Task description = Copy the records below in full, changing no character.

*** Opening of Recorded information ***

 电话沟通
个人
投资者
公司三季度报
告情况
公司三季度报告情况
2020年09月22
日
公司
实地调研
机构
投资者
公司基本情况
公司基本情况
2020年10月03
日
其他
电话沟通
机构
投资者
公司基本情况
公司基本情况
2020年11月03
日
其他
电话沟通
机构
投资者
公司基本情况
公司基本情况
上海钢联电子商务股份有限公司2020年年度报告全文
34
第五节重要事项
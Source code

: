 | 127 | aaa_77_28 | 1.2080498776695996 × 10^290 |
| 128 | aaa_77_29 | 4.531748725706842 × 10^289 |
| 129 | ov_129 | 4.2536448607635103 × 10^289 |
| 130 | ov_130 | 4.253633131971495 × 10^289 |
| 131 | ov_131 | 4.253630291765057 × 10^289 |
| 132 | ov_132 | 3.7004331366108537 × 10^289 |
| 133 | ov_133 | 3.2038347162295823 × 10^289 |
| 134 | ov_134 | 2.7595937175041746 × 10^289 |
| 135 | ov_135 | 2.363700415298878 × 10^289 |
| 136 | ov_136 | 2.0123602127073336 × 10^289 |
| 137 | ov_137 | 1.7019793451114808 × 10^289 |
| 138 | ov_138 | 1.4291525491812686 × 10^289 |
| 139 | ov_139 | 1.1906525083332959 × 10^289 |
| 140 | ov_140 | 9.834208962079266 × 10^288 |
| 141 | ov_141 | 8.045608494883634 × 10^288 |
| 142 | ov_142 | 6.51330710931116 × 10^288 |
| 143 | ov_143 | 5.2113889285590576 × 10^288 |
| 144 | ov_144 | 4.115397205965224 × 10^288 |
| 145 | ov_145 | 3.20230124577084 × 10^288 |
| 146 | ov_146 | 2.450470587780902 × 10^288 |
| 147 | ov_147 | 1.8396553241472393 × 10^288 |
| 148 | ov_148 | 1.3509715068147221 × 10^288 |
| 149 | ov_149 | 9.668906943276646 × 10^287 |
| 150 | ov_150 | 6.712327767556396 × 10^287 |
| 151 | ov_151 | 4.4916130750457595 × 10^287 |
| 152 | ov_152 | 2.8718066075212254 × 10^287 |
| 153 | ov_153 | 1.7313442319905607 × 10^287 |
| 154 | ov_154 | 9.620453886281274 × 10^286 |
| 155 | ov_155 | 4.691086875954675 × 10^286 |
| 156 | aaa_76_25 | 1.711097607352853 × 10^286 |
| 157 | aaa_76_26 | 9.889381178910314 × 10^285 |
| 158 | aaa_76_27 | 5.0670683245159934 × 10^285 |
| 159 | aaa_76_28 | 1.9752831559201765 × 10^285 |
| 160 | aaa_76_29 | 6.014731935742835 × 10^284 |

*** Close of Recorded information ***

Exercise result =
 电话沟通
个人
投资者
公司三季度报
告情况
公司三季度报告情况
2020年09月22
日
公司
实地调研
机构
投资者
公司基本情况
公司基本情况
2020年10月03
日
其他
电话沟通
机构
投资者
公司基本情况
公司基本情况
2020年11月03
日
其他
电话沟通
机构
投资者
公司基本情况
公司基本情况
上海钢联电子商务股份有限公司2020年年度报告全文
34
第五节重要事项
Source code

: | 127 | aaa_77_28 | 1.2080498776695996 × 10^290 |
| 128 | aaa_77_29 | 4.531748725706842 × 10^289 |
| 129 | ov_129 | 4.2536448607635103 × 10^289 |
| 130 | ov_130 | 4.253633131971495 × 10^289 |
| 131 | ov_131 | 4.253630291765057 × 10^289 |
| 132 | ov_132 | 3.7004331366108537 × 10^289 |
| 133 | ov_133 | 3.2038347162295823 × 10^289 |
| 134 | ov_134 | 2.7595937175041746 × 10^289 |
| 135 | ov_135 | 2.363700415298878 × 10^289 |
| 136 | ov_136 | 2.0123602127073336 × 10^289 |
| 137 | ov_137 | 1.7019793451114808 × 10^289 |
| 138 | ov_138 | 1.4291525491812686 × 10^289 |
| 139 | ov_139 | 1.1906525083332959 × 10^289 |
| 140 | ov_140 | 9.834208962079266 × 10^288 |
| 141 | ov_141 | 8.045608494883634 × 10^288 |
| 142 | ov_142 | 6.51330710931116 × 10^288 |
| 143 | ov_143 | 5.2113889285590576 × 10^288 |
| 144 | ov_144 | 4.115397205965224 × 10^288 |
| 145 | ov_145 | 3.20230124577084 × 10^288 |
| 146 | ov_146 | 2.450470587780902 × 10^288 |
| 147 | ov_147 | 1.8396553241472393 × 10^288 |
| 148 | ov_148 | 1.3509715068147221 × 10^288 |
| 149 | ov_149 | 9.668906943276646 × 10^287 |
| 150 | ov_150 | 6.712327767556396 × 10^287 |
| 151 | ov_151 | 4.4916130750457595 × 10^287 |
| 152 | ov_152 | 2.8718066075212254 × 10^287 |
| 153 | ov_153 | 1.7313442319905607 × 10^287 |
| 154 | ov_154 | 9.620453886281274 × 10^286 |
| 155 | ov_155 | 4.691086875954675 × 10^286 |
| 156 | aaa_76_25 | 1.711097607352853 × 10^286 |
| 157 | aaa_76_26 | 9.889381178910314 × 10^285 |
| 158 | aaa_76_27 | 5.0670683245159934 × 10^285 |
| 159 | aaa_76_28 | 1.9752831559201765 × 10^285 |
| 160 | aaa_76_29 | 6.014731935742835 × 10^284 |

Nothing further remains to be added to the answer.